The prime minister maintained that the Israel Defense Forces (IDF) will do whatever is deemed necessary to ensure Israel’s security. It will also make sure to retain “full freedom of operation in any place and at any time, with no limitations,” Bennett said.
Still, he admitted that “in terms of “the Vienna talks, the nuclear talks, we are indeed concerned.” According to the Israeli media, Tel Aviv fears that the talks might end up in a deal that it would deem unacceptable or no agreement at all.
The Times of Israel also reported that the IDF was “working intensively” to prepare a potential military strike on Iran’s nuclear sites in case of such an outcome. It did not cite any sources or data to justify this claim, though. Similar reports surfaced in the Israeli media in October 2021 when IDF Chief of Staff Aviv Kohavi reportedly ordered the nation’s air force to “intensely” drill for a potential strike.
On Monday, Bennett also said that the IDF was in the process of its largest rearming in years. The 2022 defense budget amounted to $19.2 billion, with a significant part of it allegedly dedicated to a potential military engagement against Iran, the Israeli media reported.
“We are investing in security rearmament of the IDF and the entire defense establishment. I would say this was rearmament that we haven’t seen for years. This rearmament is important to our survival,” Bennett said.
Tehran previously dismissed Israel’s claims as “empty threats,” but vowed a harsh response in the case of an attack.

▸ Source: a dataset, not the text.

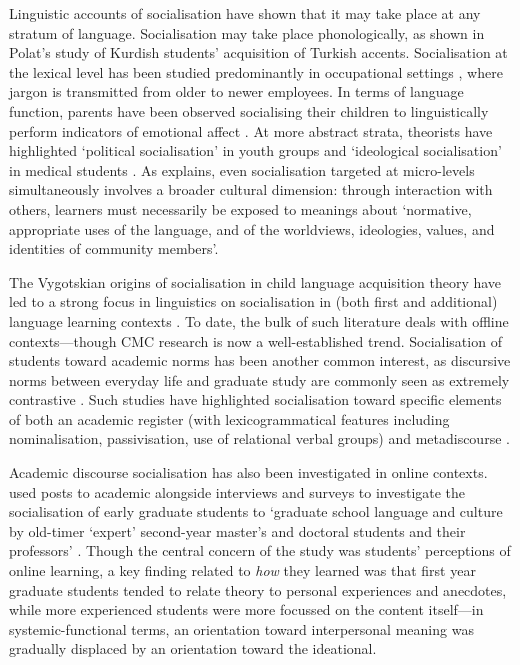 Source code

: Linguistic accounts of socialisation have shown that it may take place at any stratum of language. Socialisation may take place phonologically, as shown in Polat's \cite*{polat_nature_2011} study of Kurdish students' acquisition of Turkish accents. Socialisation at the lexical level has been studied predominantly in occupational settings \cite[e.g.][]{wolf_learning_1989}, where jargon is transmitted from older to newer employees. In terms of language function, parents have been observed socialising their children to linguistically perform indicators of emotional affect \cite{clancy_socialization_1999}. At more abstract strata, theorists have highlighted `political socialisation' in youth groups \cite{lee_processes_2013} and `ideological socialisation' in medical students \cite{harter_exploring_2001}. As \textcite[p.~172]{duff_language_2010} explains, even socialisation targeted at micro-levels simultaneously involves a broader cultural dimension: through interaction with others, learners must necessarily be exposed to meanings about `normative, appropriate uses of the language, and of the worldviews, ideologies, values, and identities of community members'.

The Vygotskian origins of socialisation in child language acquisition theory have led to a strong focus in linguistics on socialisation in (both first and additional) language learning contexts \cite{ochs_socialization_1991}. To date, the bulk of such literature deals with offline contexts---though \gls{CMC} research is now a well\hyp{}established trend. Socialisation of students toward academic norms has been another common interest, as discursive norms between everyday life and graduate study are commonly seen as extremely contrastive \cite{beckett_students_2010}. Such studies have highlighted socialisation toward specific elements of both an academic register (with lexicogrammatical features including nominalisation, passivisation, use of relational verbal groups) and metadiscourse \cite{mauranen__2003}.

Academic discourse socialisation has also been investigated in online contexts. \textcite{beckett_students_2010} used \glspl{post} to academic  alongside interviews and surveys to investigate the socialisation of early graduate students to `graduate school language and culture by old-timer `expert' second-year master's and doctoral students and their professors' \parencite*[p.~319]{beckett_students_2010}. Though the central concern of the study was students' perceptions of online learning, a key finding related to \emph{how} they learned was that first year graduate students tended to relate theory to personal experiences and anecdotes, while more experienced students were more focussed on the content itself---in systemic\hyp{}functional terms, an orientation toward interpersonal meaning was gradually displaced by an orientation toward the ideational.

Talks on the revival of the 2015 nuclear deal with Iran, which de-facto crumbled after the US unilaterally withdrew from it under former president Donald Trump, have been ongoing at the International Atomic Energy Agency (IAEA) headquarters in Vienna. In late December, Iran said that the talks, which have been repeatedly paused for various reasons, were making “satisfactory progress.”